◆ THE DATA

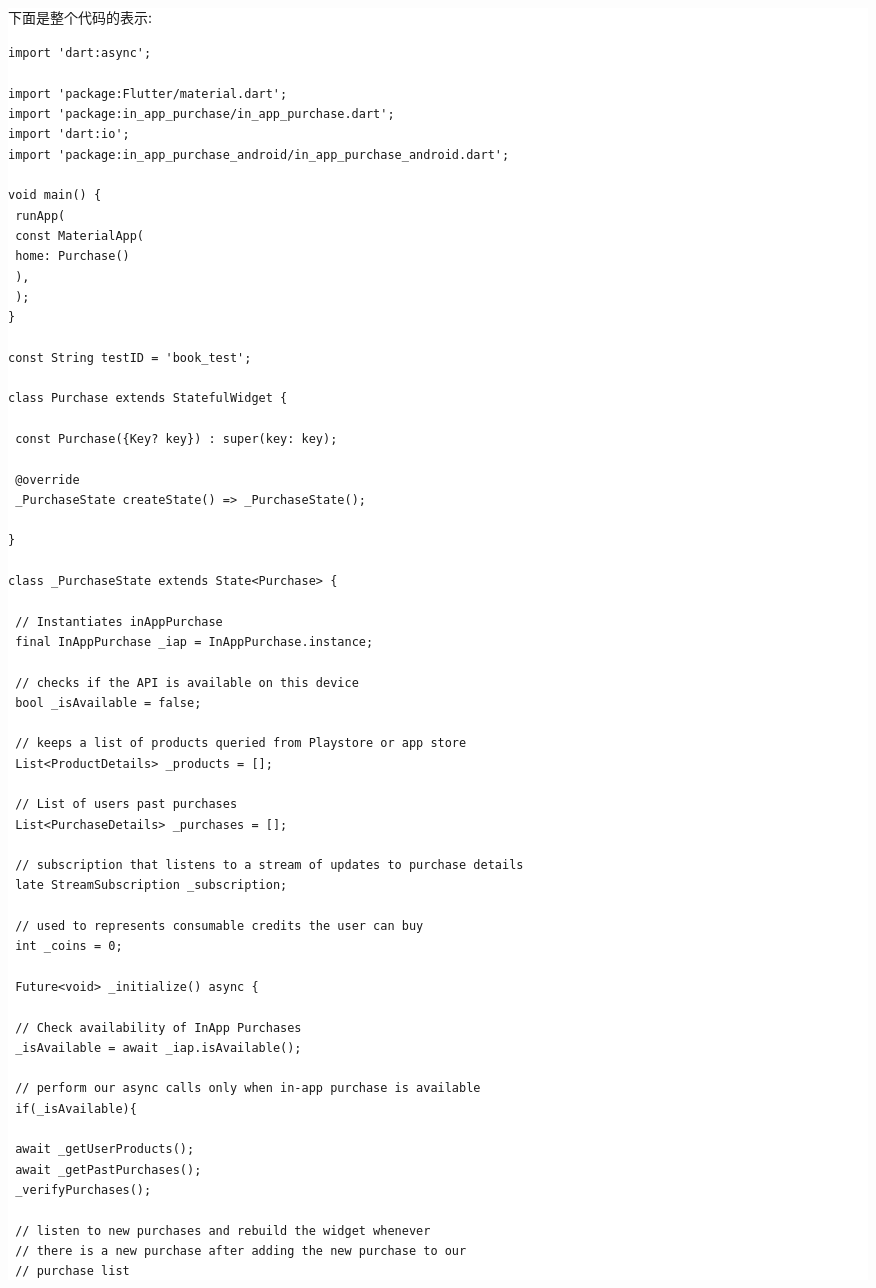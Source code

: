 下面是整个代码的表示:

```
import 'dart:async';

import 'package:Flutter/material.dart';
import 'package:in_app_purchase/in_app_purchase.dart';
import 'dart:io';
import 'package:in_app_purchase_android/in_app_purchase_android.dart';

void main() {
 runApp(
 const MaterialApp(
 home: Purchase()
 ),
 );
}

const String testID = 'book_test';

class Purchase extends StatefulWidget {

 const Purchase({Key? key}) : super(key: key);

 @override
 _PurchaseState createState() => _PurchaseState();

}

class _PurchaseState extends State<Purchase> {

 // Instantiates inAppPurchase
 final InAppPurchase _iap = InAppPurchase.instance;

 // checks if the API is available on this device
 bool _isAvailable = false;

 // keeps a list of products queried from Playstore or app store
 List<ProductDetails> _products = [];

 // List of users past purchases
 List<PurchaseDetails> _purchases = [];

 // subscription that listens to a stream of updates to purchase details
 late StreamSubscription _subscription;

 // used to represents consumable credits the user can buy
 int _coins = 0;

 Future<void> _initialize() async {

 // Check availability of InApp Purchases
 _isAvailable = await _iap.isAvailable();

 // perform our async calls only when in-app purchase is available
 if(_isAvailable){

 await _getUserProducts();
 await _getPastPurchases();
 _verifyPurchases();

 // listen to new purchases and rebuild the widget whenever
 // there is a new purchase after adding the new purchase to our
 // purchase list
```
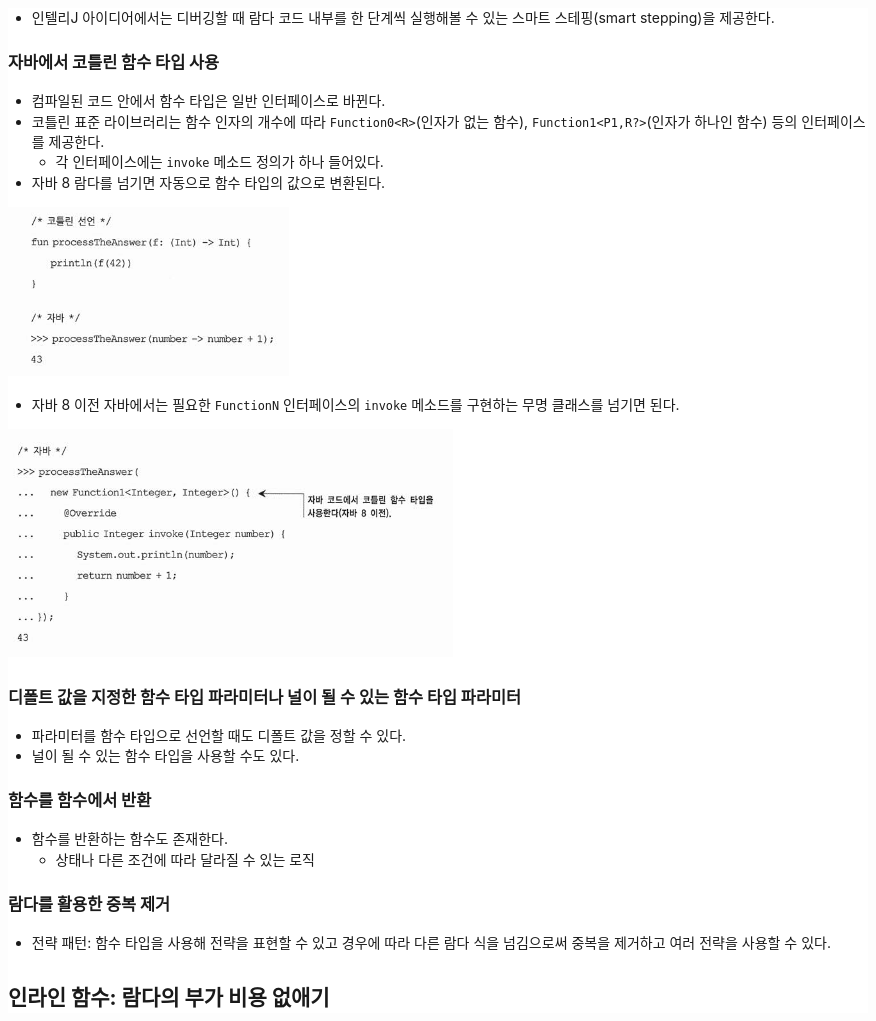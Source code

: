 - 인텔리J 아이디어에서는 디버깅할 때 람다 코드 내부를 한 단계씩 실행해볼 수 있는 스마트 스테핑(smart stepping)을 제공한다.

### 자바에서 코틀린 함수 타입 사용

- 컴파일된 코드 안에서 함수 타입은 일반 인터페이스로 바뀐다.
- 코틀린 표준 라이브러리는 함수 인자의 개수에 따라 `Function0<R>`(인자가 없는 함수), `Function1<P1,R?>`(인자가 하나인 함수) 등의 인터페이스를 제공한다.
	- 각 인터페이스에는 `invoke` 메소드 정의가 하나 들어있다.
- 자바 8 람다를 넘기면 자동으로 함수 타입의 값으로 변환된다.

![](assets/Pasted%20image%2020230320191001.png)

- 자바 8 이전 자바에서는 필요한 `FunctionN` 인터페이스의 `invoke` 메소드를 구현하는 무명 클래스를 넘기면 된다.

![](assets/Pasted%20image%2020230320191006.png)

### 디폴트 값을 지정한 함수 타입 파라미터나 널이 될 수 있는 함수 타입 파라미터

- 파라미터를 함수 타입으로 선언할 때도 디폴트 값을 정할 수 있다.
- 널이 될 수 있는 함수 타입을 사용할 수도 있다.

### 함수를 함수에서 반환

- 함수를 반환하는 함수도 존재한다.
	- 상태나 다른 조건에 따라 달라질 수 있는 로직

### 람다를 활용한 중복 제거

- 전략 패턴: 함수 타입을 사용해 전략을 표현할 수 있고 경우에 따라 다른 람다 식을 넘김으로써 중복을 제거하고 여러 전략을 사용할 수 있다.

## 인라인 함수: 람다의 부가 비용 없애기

◆ EXERCISE
Repeat each line of the material exactly, please, and skip every picture.

◆ TASK OUTPUT
Source code

: 下面是整个代码的表示:

```
import 'dart:async';

import 'package:Flutter/material.dart';
import 'package:in_app_purchase/in_app_purchase.dart';
import 'dart:io';
import 'package:in_app_purchase_android/in_app_purchase_android.dart';

void main() {
 runApp(
 const MaterialApp(
 home: Purchase()
 ),
 );
}

const String testID = 'book_test';

class Purchase extends StatefulWidget {

 const Purchase({Key? key}) : super(key: key);

 @override
 _PurchaseState createState() => _PurchaseState();

}

class _PurchaseState extends State<Purchase> {

 // Instantiates inAppPurchase
 final InAppPurchase _iap = InAppPurchase.instance;

 // checks if the API is available on this device
 bool _isAvailable = false;

 // keeps a list of products queried from Playstore or app store
 List<ProductDetails> _products = [];

 // List of users past purchases
 List<PurchaseDetails> _purchases = [];

 // subscription that listens to a stream of updates to purchase details
 late StreamSubscription _subscription;

 // used to represents consumable credits the user can buy
 int _coins = 0;

 Future<void> _initialize() async {

 // Check availability of InApp Purchases
 _isAvailable = await _iap.isAvailable();

 // perform our async calls only when in-app purchase is available
 if(_isAvailable){

 await _getUserProducts();
 await _getPastPurchases();
 _verifyPurchases();

 // listen to new purchases and rebuild the widget whenever
 // there is a new purchase after adding the new purchase to our
 // purchase list
```
Source code

: - 인텔리J 아이디어에서는 디버깅할 때 람다 코드 내부를 한 단계씩 실행해볼 수 있는 스마트 스테핑(smart stepping)을 제공한다.

### 자바에서 코틀린 함수 타입 사용

- 컴파일된 코드 안에서 함수 타입은 일반 인터페이스로 바뀐다.
- 코틀린 표준 라이브러리는 함수 인자의 개수에 따라 `Function0<R>`(인자가 없는 함수), `Function1<P1,R?>`(인자가 하나인 함수) 등의 인터페이스를 제공한다.
	- 각 인터페이스에는 `invoke` 메소드 정의가 하나 들어있다.
- 자바 8 람다를 넘기면 자동으로 함수 타입의 값으로 변환된다.

![](assets/Pasted%20image%2020230320191001.png)

- 자바 8 이전 자바에서는 필요한 `FunctionN` 인터페이스의 `invoke` 메소드를 구현하는 무명 클래스를 넘기면 된다.

![](assets/Pasted%20image%2020230320191006.png)

### 디폴트 값을 지정한 함수 타입 파라미터나 널이 될 수 있는 함수 타입 파라미터

- 파라미터를 함수 타입으로 선언할 때도 디폴트 값을 정할 수 있다.
- 널이 될 수 있는 함수 타입을 사용할 수도 있다.

### 함수를 함수에서 반환

- 함수를 반환하는 함수도 존재한다.
	- 상태나 다른 조건에 따라 달라질 수 있는 로직

### 람다를 활용한 중복 제거

- 전략 패턴: 함수 타입을 사용해 전략을 표현할 수 있고 경우에 따라 다른 람다 식을 넘김으로써 중복을 제거하고 여러 전략을 사용할 수 있다.

## 인라인 함수: 람다의 부가 비용 없애기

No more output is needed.